» DATA IN THIS EXERCISE:

[Start of section]

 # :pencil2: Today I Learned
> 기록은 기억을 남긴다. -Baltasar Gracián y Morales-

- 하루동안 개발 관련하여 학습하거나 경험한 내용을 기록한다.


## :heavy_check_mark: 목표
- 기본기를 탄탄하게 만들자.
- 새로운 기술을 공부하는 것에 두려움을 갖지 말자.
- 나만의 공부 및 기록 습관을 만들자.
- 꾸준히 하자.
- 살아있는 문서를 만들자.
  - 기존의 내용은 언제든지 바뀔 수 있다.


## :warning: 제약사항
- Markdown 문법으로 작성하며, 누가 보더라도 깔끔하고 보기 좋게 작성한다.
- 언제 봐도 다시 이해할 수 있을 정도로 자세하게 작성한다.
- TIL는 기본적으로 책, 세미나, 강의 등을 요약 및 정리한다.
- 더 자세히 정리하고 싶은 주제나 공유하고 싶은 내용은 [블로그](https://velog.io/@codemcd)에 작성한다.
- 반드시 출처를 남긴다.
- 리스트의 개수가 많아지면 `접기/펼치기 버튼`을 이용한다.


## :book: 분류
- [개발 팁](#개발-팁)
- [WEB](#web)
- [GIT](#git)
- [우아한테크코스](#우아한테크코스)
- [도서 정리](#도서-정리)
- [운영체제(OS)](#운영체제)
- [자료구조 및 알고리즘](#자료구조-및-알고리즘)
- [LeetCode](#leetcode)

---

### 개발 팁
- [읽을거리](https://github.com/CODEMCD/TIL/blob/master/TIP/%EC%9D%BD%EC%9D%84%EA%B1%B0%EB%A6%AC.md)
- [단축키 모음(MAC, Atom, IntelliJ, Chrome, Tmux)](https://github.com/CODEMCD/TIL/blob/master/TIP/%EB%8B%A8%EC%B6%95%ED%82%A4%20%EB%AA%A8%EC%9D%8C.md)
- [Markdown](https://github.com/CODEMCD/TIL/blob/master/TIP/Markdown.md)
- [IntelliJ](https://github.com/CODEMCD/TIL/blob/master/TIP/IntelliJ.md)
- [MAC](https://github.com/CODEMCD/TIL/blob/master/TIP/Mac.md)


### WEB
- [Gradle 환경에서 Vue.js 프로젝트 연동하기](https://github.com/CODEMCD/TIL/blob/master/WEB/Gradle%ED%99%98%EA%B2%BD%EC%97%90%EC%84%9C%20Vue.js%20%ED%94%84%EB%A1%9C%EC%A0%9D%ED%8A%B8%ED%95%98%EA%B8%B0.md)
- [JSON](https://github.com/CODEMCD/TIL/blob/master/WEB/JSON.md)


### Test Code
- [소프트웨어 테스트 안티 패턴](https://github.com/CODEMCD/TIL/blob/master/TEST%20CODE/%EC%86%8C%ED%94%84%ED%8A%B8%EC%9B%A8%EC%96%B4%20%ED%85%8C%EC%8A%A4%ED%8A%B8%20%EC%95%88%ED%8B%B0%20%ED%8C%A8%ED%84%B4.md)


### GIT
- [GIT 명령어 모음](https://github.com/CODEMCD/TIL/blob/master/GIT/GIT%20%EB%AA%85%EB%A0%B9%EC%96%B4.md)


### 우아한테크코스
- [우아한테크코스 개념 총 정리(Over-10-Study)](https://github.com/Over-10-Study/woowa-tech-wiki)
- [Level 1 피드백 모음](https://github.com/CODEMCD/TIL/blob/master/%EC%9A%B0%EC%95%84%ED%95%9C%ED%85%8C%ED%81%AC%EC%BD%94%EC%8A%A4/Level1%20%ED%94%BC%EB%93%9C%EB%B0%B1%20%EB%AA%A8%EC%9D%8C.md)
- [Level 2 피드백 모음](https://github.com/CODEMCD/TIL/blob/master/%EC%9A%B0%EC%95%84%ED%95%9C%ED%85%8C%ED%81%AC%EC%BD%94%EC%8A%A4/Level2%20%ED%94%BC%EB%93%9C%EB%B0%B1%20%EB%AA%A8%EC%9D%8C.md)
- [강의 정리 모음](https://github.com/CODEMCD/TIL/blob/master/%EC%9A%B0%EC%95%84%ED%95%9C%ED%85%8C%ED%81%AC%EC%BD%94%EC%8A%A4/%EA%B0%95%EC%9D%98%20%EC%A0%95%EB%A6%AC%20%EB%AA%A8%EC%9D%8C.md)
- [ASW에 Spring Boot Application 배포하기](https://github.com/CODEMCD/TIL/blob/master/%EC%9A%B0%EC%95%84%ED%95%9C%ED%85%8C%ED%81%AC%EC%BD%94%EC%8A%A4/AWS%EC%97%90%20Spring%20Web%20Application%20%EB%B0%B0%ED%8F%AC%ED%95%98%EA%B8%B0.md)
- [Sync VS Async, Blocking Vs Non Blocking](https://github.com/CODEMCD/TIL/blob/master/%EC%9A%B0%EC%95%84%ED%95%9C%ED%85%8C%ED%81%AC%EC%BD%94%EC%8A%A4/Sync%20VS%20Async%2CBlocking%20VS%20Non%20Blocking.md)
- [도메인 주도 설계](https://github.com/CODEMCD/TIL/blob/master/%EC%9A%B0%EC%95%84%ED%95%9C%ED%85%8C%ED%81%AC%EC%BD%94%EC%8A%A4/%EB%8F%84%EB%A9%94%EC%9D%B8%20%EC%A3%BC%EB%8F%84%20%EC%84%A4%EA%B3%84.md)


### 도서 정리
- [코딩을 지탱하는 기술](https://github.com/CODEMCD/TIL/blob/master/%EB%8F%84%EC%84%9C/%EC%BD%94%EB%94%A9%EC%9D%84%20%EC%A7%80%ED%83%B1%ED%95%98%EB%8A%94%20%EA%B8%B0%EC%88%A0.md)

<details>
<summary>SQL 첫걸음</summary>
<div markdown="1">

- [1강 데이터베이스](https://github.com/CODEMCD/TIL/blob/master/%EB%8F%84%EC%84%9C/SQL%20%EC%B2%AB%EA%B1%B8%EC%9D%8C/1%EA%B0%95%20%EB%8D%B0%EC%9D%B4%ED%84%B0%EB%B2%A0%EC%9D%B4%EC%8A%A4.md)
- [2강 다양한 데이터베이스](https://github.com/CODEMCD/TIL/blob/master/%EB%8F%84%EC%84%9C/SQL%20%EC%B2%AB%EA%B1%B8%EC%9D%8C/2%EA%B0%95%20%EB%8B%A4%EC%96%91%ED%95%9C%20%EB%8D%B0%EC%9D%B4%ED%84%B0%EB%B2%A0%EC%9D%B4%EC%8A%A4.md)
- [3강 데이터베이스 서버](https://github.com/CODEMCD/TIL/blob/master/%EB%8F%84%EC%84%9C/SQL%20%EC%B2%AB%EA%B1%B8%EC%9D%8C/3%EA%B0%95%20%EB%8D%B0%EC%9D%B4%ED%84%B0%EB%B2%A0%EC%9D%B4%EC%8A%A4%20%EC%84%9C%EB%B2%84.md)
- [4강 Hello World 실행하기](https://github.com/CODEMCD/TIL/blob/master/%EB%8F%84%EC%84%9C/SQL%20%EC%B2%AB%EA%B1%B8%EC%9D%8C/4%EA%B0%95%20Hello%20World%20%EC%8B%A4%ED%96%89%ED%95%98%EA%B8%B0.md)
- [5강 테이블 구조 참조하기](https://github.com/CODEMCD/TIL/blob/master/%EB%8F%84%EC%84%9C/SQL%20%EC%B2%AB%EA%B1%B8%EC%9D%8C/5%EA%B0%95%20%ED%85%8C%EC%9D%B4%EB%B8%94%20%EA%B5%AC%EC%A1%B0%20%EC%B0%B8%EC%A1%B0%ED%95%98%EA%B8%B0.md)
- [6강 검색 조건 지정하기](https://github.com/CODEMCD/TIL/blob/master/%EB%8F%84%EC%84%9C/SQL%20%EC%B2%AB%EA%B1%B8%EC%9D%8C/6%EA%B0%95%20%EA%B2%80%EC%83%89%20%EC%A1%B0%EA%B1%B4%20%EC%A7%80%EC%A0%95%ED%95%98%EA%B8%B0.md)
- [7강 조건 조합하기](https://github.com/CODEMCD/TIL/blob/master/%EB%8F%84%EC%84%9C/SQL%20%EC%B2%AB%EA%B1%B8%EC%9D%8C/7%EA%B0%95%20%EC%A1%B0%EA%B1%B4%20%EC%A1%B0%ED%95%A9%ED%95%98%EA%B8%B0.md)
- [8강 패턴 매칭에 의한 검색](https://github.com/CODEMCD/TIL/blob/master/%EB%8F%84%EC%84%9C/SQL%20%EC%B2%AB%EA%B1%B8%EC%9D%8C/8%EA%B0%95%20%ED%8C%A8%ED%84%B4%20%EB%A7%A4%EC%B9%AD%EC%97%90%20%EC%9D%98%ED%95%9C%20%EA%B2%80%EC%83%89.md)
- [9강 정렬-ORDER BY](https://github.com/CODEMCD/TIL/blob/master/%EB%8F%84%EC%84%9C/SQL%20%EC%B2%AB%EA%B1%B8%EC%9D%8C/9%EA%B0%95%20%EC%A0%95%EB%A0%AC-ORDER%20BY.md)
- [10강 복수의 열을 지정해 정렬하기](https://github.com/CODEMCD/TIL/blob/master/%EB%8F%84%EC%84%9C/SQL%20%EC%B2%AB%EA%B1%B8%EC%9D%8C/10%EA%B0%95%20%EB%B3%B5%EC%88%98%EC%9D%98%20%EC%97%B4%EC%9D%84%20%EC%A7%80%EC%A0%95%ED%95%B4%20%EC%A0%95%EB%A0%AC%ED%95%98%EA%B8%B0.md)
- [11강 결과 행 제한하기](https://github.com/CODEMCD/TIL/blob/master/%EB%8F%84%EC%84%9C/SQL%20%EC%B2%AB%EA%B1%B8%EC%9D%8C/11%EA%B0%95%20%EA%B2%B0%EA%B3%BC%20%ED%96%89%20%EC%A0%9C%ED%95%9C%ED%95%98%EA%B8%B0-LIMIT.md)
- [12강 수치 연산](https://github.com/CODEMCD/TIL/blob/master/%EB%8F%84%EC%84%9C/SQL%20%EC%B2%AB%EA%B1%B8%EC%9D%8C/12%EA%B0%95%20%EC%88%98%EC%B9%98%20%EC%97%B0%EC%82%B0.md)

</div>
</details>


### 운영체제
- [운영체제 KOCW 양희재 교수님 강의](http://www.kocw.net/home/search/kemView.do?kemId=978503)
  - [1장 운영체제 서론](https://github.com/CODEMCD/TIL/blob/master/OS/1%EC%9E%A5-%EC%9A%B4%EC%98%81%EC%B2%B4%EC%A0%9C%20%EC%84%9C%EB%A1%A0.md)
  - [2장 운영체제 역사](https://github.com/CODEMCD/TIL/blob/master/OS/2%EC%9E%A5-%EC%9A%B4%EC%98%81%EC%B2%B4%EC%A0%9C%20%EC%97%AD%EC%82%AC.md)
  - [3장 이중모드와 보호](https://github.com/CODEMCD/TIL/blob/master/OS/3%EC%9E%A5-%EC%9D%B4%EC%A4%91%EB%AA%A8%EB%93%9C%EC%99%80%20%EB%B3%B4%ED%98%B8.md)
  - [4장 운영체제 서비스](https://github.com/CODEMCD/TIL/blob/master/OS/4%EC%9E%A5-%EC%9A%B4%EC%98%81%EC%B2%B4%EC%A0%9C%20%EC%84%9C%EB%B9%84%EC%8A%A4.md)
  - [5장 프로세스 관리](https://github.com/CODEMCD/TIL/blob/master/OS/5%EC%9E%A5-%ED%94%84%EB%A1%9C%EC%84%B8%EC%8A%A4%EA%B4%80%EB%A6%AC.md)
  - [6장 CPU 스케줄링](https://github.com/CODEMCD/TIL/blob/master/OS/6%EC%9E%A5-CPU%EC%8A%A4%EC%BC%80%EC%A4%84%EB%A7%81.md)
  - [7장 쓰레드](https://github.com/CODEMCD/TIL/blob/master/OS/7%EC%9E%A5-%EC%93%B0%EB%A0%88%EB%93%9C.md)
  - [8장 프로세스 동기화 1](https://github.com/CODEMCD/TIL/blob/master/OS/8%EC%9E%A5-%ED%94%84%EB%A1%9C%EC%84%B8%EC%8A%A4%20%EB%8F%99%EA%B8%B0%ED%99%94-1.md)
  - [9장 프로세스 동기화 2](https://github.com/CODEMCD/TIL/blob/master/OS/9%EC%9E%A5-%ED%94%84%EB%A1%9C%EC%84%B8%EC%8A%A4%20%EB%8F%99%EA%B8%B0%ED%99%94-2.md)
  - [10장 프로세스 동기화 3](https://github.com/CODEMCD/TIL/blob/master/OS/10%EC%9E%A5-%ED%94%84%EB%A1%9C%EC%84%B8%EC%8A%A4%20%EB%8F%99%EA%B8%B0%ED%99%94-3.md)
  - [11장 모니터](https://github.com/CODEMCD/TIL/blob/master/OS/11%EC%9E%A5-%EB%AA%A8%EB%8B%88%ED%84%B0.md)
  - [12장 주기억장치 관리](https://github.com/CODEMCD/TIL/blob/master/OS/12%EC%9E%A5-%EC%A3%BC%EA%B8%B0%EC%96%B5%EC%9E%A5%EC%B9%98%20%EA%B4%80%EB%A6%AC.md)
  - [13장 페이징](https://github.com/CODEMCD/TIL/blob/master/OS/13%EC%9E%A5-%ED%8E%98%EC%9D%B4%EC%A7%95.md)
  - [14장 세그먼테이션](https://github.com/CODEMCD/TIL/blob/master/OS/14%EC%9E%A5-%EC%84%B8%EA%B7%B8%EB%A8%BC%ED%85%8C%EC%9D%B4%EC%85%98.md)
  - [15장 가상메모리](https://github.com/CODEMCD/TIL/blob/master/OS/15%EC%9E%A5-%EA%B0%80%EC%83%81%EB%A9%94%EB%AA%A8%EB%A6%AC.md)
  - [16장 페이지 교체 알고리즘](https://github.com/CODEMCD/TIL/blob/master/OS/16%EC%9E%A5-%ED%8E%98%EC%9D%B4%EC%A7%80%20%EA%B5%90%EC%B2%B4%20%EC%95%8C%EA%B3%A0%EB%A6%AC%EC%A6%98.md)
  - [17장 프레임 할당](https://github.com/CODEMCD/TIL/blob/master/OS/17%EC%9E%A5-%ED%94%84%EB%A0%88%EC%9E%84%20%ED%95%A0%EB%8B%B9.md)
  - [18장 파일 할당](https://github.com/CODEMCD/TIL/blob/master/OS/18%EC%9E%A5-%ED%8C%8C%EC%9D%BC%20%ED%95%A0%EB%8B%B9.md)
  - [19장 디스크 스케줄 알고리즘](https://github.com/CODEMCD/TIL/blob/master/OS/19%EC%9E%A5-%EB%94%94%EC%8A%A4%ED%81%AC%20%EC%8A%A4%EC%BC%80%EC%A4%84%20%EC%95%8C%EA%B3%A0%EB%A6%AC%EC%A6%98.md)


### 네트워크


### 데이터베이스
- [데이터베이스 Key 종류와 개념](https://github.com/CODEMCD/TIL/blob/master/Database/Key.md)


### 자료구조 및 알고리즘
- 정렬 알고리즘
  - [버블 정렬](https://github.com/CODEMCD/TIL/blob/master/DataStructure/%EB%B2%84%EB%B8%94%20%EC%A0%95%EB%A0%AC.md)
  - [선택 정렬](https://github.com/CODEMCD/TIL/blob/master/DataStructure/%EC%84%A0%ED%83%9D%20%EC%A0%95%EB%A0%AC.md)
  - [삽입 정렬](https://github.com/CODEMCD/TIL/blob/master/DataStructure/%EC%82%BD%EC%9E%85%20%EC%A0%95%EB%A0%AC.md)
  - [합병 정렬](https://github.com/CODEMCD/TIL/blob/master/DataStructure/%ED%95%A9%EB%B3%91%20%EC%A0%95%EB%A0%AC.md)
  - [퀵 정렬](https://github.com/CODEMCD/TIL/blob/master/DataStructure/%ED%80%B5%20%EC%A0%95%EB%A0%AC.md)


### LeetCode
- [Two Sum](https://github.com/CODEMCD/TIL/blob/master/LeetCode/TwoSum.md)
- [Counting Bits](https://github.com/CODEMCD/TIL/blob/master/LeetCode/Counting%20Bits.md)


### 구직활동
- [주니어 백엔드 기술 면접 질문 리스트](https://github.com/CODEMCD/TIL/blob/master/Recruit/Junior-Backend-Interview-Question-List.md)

[End of section]

» WHAT TO PRODUCE: Reply with the number of lines in the preceding entries that contain "Level", and no other words.

» RESPONSE BELOW: 2